Which lines of the records below contain the word "utilisée"? Show each one.

[Records from a dataset]
*** Begin section ***

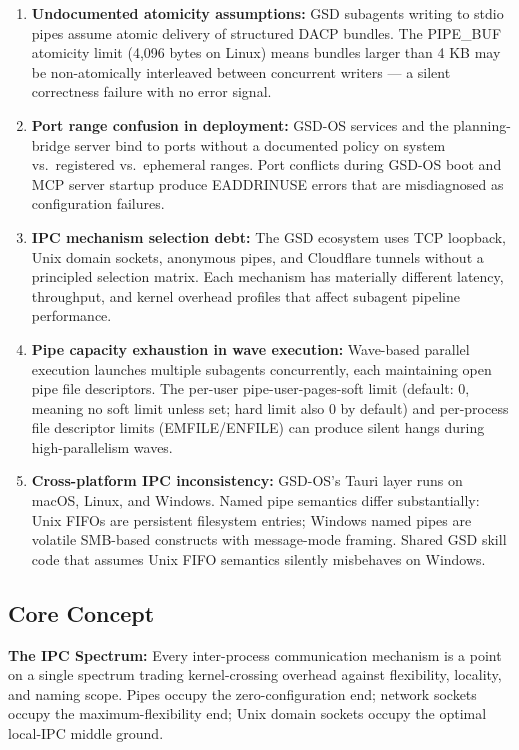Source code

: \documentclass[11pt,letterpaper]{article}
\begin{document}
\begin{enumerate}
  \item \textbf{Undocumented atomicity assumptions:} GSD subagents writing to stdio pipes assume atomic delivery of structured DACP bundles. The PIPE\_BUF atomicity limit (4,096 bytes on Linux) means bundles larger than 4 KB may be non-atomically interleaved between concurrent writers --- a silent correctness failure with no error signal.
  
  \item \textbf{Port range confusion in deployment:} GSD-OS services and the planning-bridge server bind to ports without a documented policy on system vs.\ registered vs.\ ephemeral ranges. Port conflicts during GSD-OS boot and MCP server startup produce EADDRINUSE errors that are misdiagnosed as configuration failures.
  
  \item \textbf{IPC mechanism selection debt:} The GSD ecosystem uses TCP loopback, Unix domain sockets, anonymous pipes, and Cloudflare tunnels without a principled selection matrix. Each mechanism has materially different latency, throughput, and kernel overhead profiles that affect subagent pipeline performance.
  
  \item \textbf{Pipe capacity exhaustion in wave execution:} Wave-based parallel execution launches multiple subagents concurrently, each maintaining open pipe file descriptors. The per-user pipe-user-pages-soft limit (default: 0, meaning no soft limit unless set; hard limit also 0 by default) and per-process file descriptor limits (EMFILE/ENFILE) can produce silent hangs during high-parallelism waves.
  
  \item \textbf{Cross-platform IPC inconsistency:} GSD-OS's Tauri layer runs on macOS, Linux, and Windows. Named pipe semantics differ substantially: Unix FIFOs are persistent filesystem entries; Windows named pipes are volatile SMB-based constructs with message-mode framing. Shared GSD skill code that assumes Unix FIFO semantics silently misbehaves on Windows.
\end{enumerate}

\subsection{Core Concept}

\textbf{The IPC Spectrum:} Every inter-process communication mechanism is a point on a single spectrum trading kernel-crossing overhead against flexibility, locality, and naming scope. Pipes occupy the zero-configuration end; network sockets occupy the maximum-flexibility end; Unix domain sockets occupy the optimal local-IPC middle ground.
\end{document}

*** End section ***
*** Begin section ***

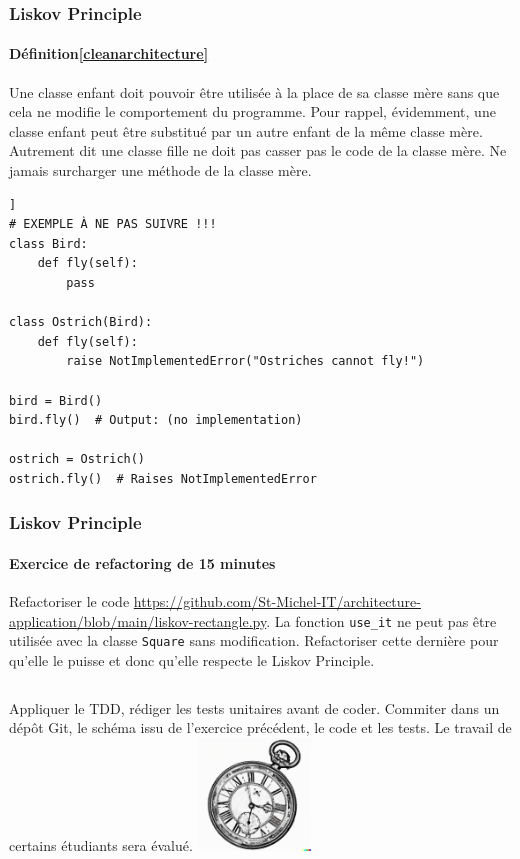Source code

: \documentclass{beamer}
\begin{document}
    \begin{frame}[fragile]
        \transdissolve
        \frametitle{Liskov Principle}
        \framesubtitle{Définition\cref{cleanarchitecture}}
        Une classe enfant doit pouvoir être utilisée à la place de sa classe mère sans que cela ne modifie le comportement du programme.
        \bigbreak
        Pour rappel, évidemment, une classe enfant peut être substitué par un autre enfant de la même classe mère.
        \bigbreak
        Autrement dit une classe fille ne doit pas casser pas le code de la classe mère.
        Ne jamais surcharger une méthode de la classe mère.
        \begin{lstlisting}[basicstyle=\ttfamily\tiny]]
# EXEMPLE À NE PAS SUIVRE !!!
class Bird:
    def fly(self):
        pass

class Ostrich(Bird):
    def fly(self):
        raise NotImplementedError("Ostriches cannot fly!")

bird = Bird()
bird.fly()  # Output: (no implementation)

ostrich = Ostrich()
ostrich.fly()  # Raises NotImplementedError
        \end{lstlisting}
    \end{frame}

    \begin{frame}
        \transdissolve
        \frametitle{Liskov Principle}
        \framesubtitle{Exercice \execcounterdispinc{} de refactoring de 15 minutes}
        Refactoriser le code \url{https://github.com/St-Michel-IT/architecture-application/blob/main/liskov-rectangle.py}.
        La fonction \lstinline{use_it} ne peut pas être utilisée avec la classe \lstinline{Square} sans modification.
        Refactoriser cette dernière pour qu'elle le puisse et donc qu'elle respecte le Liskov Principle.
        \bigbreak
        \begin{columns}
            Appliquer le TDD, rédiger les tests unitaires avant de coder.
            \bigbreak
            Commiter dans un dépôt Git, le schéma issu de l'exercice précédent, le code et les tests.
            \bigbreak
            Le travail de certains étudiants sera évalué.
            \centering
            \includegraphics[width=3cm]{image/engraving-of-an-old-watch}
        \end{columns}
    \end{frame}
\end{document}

*** End section ***

**EXERCISE RESPONSE**:
        Une classe enfant doit pouvoir être utilisée à la place de sa classe mère sans que cela ne modifie le comportement du programme.
        La fonction \lstinline{use_it} ne peut pas être utilisée avec la classe \lstinline{Square} sans modification.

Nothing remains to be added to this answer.